*Problem statement:* Print out the data that follows exactly, character for character, apart from the pictures.
START Supplied data
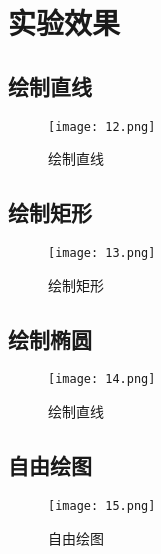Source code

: \documentclass[14pt]{scrartcl} %
\begin{document}
\pagebreak


\section{实验效果}

\subsection{绘制直线}

\begin{figure}[h] %
	\centering
	\texttt{[image: 12.png]} %
	\caption{绘制直线}
\end{figure}

\subsection{绘制矩形}

\begin{figure}[h] %
	\centering
	\texttt{[image: 13.png]} %
	\caption{绘制矩形}
\end{figure}


\pagebreak
\subsection{绘制椭圆}

\begin{figure}[h] %
	\centering
	\texttt{[image: 14.png]} %
	\caption{绘制直线}
\end{figure}

\subsection{自由绘图}

\begin{figure}[h] %
	\centering
	\texttt{[image: 15.png]} %
	\caption{自由绘图}
\end{figure}

\pagebreak
\end{document}
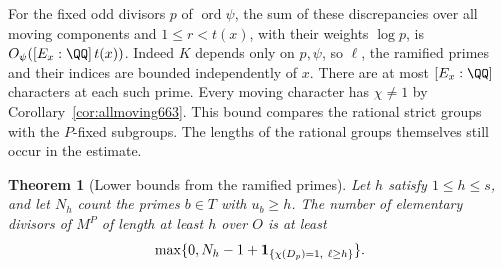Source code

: \documentclass[a4paper,11pt]{article}
\newtheorem{theorem}[proposition]{Theorem}
\theoremstyle{definition}
\theoremstyle{remark}
\numberwithin{equation}{section}
\begin{document}
For the fixed odd divisors \(p\) of \(\operatorname{ord}\psi\),
the sum of these discrepancies over all moving components and
\(1\le r<t(x)\), with their weights \(\log p\), is
\(O_\psi([E_x:\QQ]\,t(x))\). Indeed \(K\) depends only on
\(p,\psi\), so \(\ell\), the ramified primes and their indices
are bounded independently of \(x\). There are at most
\([E_x:\QQ]\) characters at each such prime. Every moving
character has \(\chi\ne1\) by Corollary~\ref{cor:allmoving663}.
This bound compares the rational strict groups with the
\(P\)-fixed subgroups. The lengths of the rational groups
themselves still occur in the estimate.

\begin{theorem}[Lower bounds from the ramified primes]
\leavevmode\label{thm:genusranks665}
Let \(h\) satisfy \(1\le h\le s\), and let \(N_h\) count
the primes \(b\in T\) with \(u_b\ge h\). The number of
elementary divisors of \(M^P\) of length at least \(h\) over
\(O\) is at least
\[
        \max\{0,N_h-1+
                   {\bf1}_{\{\chi(D_p)=1,\ \ell\ge h\}}\}.
\]
\end{theorem}
\end{document}
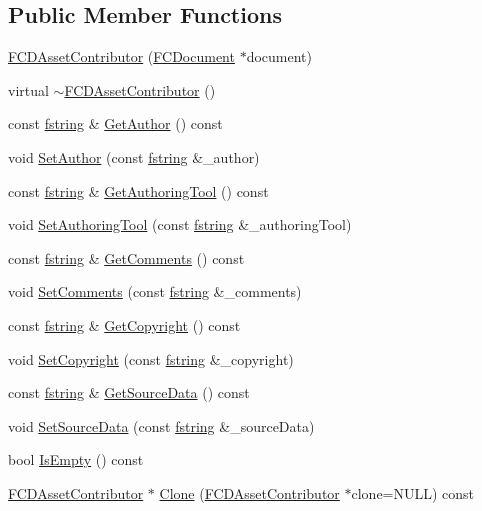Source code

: \subsection*{Public Member Functions}
\begin{DoxyCompactItemize}
\item 
\hyperlink{classFCDAssetContributor_a8a7123eb16366bac47bf3708970556f7}{FCDAssetContributor} (\hyperlink{classFCDocument}{FCDocument} $\ast$document)
\item 
virtual \hyperlink{classFCDAssetContributor_a6590d01617a5c6ad85d08a1325973a9a}{$\sim$FCDAssetContributor} ()
\item 
const \hyperlink{classfm_1_1stringT}{fstring} \& \hyperlink{classFCDAssetContributor_abd825a17c602412292656fe8d52680c5}{GetAuthor} () const 
\item 
void \hyperlink{classFCDAssetContributor_abc74516d6102c6322c43f2577da8c81a}{SetAuthor} (const \hyperlink{classfm_1_1stringT}{fstring} \&\_\-author)
\item 
const \hyperlink{classfm_1_1stringT}{fstring} \& \hyperlink{classFCDAssetContributor_a9ddb47c979cc5b8ad97e8dd7d897e897}{GetAuthoringTool} () const 
\item 
void \hyperlink{classFCDAssetContributor_a07a2dd49a8ccf12e5870fa06b7a61f02}{SetAuthoringTool} (const \hyperlink{classfm_1_1stringT}{fstring} \&\_\-authoringTool)
\item 
const \hyperlink{classfm_1_1stringT}{fstring} \& \hyperlink{classFCDAssetContributor_a69f3f0685703c61cfcabd362eca31a33}{GetComments} () const 
\item 
void \hyperlink{classFCDAssetContributor_acaa614aecc59641c5e15add26922e861}{SetComments} (const \hyperlink{classfm_1_1stringT}{fstring} \&\_\-comments)
\item 
const \hyperlink{classfm_1_1stringT}{fstring} \& \hyperlink{classFCDAssetContributor_a58f5cc84befb00e73f941821e257211b}{GetCopyright} () const 
\item 
void \hyperlink{classFCDAssetContributor_a9cb9b88bde5c78bda46283253e24ea17}{SetCopyright} (const \hyperlink{classfm_1_1stringT}{fstring} \&\_\-copyright)
\item 
const \hyperlink{classfm_1_1stringT}{fstring} \& \hyperlink{classFCDAssetContributor_a12e695e3b5a4eeced536aae16d5a7e2b}{GetSourceData} () const 
\item 
void \hyperlink{classFCDAssetContributor_abc3ff900877819ed4ffd2681d7fa5429}{SetSourceData} (const \hyperlink{classfm_1_1stringT}{fstring} \&\_\-sourceData)
\item 
bool \hyperlink{classFCDAssetContributor_aed4c3b91ce010f2a1a90a4a4896f901f}{IsEmpty} () const 
\item 
\hyperlink{classFCDAssetContributor}{FCDAssetContributor} $\ast$ \hyperlink{classFCDAssetContributor_ab6a0451d9febd1426b861846ad21dffd}{Clone} (\hyperlink{classFCDAssetContributor}{FCDAssetContributor} $\ast$clone=NULL) const 
\end{DoxyCompactItemize}



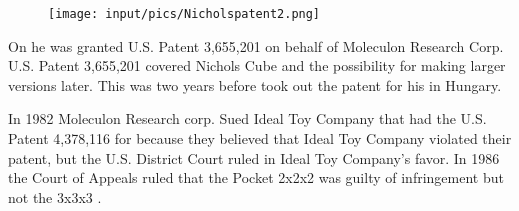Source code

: \begin{figure}[htb]
	\centering
		\texttt{[image: input/pics/Nicholspatent2.png]}
	\caption{}
	\label{fig:Nicholspatent2}
\end{figure}

On  he was granted U.S. Patent 3,655,201 on behalf of Moleculon Research Corp. U.S. Patent 3,655,201 covered Nichols Cube and the possibility for making larger versions later. This was two years before \erno{} took out the patent for his \rubik{} in Hungary. 

In 1982 Moleculon Research corp.  Sued Ideal Toy Company that had the U.S. Patent 4,378,116 for \rubik{} because they believed that Ideal Toy Company violated their patent, but the U.S. District Court ruled in Ideal Toy Company's favor. In 1986 the Court of Appeals ruled that the Pocket \rubik{} 2x2x2 was guilty of infringement but not the 3x3x3 \rubik{}. 



%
END Supplied data
*Task answer:*
Source code

: \documentclass[14pt]{scrartcl} %
\begin{document}
\pagebreak


\section{实验效果}

\subsection{绘制直线}

\begin{figure}[h] %
	\centering
	\texttt{[image: 12.png]} %
	\caption{绘制直线}
\end{figure}

\subsection{绘制矩形}

\begin{figure}[h] %
	\centering
	\texttt{[image: 13.png]} %
	\caption{绘制矩形}
\end{figure}


\pagebreak
\subsection{绘制椭圆}

\begin{figure}[h] %
	\centering
	\texttt{[image: 14.png]} %
	\caption{绘制直线}
\end{figure}

\subsection{自由绘图}

\begin{figure}[h] %
	\centering
	\texttt{[image: 15.png]} %
	\caption{自由绘图}
\end{figure}

\pagebreak
\end{document}
Source code

: \documentclass[a4paper,11pt]{article}
\newtheorem{theorem}[proposition]{Theorem}
\theoremstyle{definition}
\theoremstyle{remark}
\numberwithin{equation}{section}
\begin{document}
For the fixed odd divisors \(p\) of \(\operatorname{ord}\psi\),
the sum of these discrepancies over all moving components and
\(1\le r<t(x)\), with their weights \(\log p\), is
\(O_\psi([E_x:\QQ]\,t(x))\). Indeed \(K\) depends only on
\(p,\psi\), so \(\ell\), the ramified primes and their indices
are bounded independently of \(x\). There are at most
\([E_x:\QQ]\) characters at each such prime. Every moving
character has \(\chi\ne1\) by Corollary~\ref{cor:allmoving663}.
This bound compares the rational strict groups with the
\(P\)-fixed subgroups. The lengths of the rational groups
themselves still occur in the estimate.

\begin{theorem}[Lower bounds from the ramified primes]
\leavevmode\label{thm:genusranks665}
Let \(h\) satisfy \(1\le h\le s\), and let \(N_h\) count
the primes \(b\in T\) with \(u_b\ge h\). The number of
elementary divisors of \(M^P\) of length at least \(h\) over
\(O\) is at least
\[
        \max\{0,N_h-1+
                   {\bf1}_{\{\chi(D_p)=1,\ \ell\ge h\}}\}.
\]
\end{theorem}
\end{document}
Source code

: \subsection*{Public Member Functions}
\begin{DoxyCompactItemize}
\item 
\hyperlink{classFCDAssetContributor_a8a7123eb16366bac47bf3708970556f7}{FCDAssetContributor} (\hyperlink{classFCDocument}{FCDocument} $\ast$document)
\item 
virtual \hyperlink{classFCDAssetContributor_a6590d01617a5c6ad85d08a1325973a9a}{$\sim$FCDAssetContributor} ()
\item 
const \hyperlink{classfm_1_1stringT}{fstring} \& \hyperlink{classFCDAssetContributor_abd825a17c602412292656fe8d52680c5}{GetAuthor} () const 
\item 
void \hyperlink{classFCDAssetContributor_abc74516d6102c6322c43f2577da8c81a}{SetAuthor} (const \hyperlink{classfm_1_1stringT}{fstring} \&\_\-author)
\item 
const \hyperlink{classfm_1_1stringT}{fstring} \& \hyperlink{classFCDAssetContributor_a9ddb47c979cc5b8ad97e8dd7d897e897}{GetAuthoringTool} () const 
\item 
void \hyperlink{classFCDAssetContributor_a07a2dd49a8ccf12e5870fa06b7a61f02}{SetAuthoringTool} (const \hyperlink{classfm_1_1stringT}{fstring} \&\_\-authoringTool)
\item 
const \hyperlink{classfm_1_1stringT}{fstring} \& \hyperlink{classFCDAssetContributor_a69f3f0685703c61cfcabd362eca31a33}{GetComments} () const 
\item 
void \hyperlink{classFCDAssetContributor_acaa614aecc59641c5e15add26922e861}{SetComments} (const \hyperlink{classfm_1_1stringT}{fstring} \&\_\-comments)
\item 
const \hyperlink{classfm_1_1stringT}{fstring} \& \hyperlink{classFCDAssetContributor_a58f5cc84befb00e73f941821e257211b}{GetCopyright} () const 
\item 
void \hyperlink{classFCDAssetContributor_a9cb9b88bde5c78bda46283253e24ea17}{SetCopyright} (const \hyperlink{classfm_1_1stringT}{fstring} \&\_\-copyright)
\item 
const \hyperlink{classfm_1_1stringT}{fstring} \& \hyperlink{classFCDAssetContributor_a12e695e3b5a4eeced536aae16d5a7e2b}{GetSourceData} () const 
\item 
void \hyperlink{classFCDAssetContributor_abc3ff900877819ed4ffd2681d7fa5429}{SetSourceData} (const \hyperlink{classfm_1_1stringT}{fstring} \&\_\-sourceData)
\item 
bool \hyperlink{classFCDAssetContributor_aed4c3b91ce010f2a1a90a4a4896f901f}{IsEmpty} () const 
\item 
\hyperlink{classFCDAssetContributor}{FCDAssetContributor} $\ast$ \hyperlink{classFCDAssetContributor_ab6a0451d9febd1426b861846ad21dffd}{Clone} (\hyperlink{classFCDAssetContributor}{FCDAssetContributor} $\ast$clone=NULL) const 
\end{DoxyCompactItemize}



Source code

: \begin{figure}[htb]
	\centering
		\texttt{[image: input/pics/Nicholspatent2.png]}
	\caption{}
	\label{fig:Nicholspatent2}
\end{figure}

On  he was granted U.S. Patent 3,655,201 on behalf of Moleculon Research Corp. U.S. Patent 3,655,201 covered Nichols Cube and the possibility for making larger versions later. This was two years before \erno{} took out the patent for his \rubik{} in Hungary. 

In 1982 Moleculon Research corp.  Sued Ideal Toy Company that had the U.S. Patent 4,378,116 for \rubik{} because they believed that Ideal Toy Company violated their patent, but the U.S. District Court ruled in Ideal Toy Company's favor. In 1986 the Court of Appeals ruled that the Pocket \rubik{} 2x2x2 was guilty of infringement but not the 3x3x3 \rubik{}. 



%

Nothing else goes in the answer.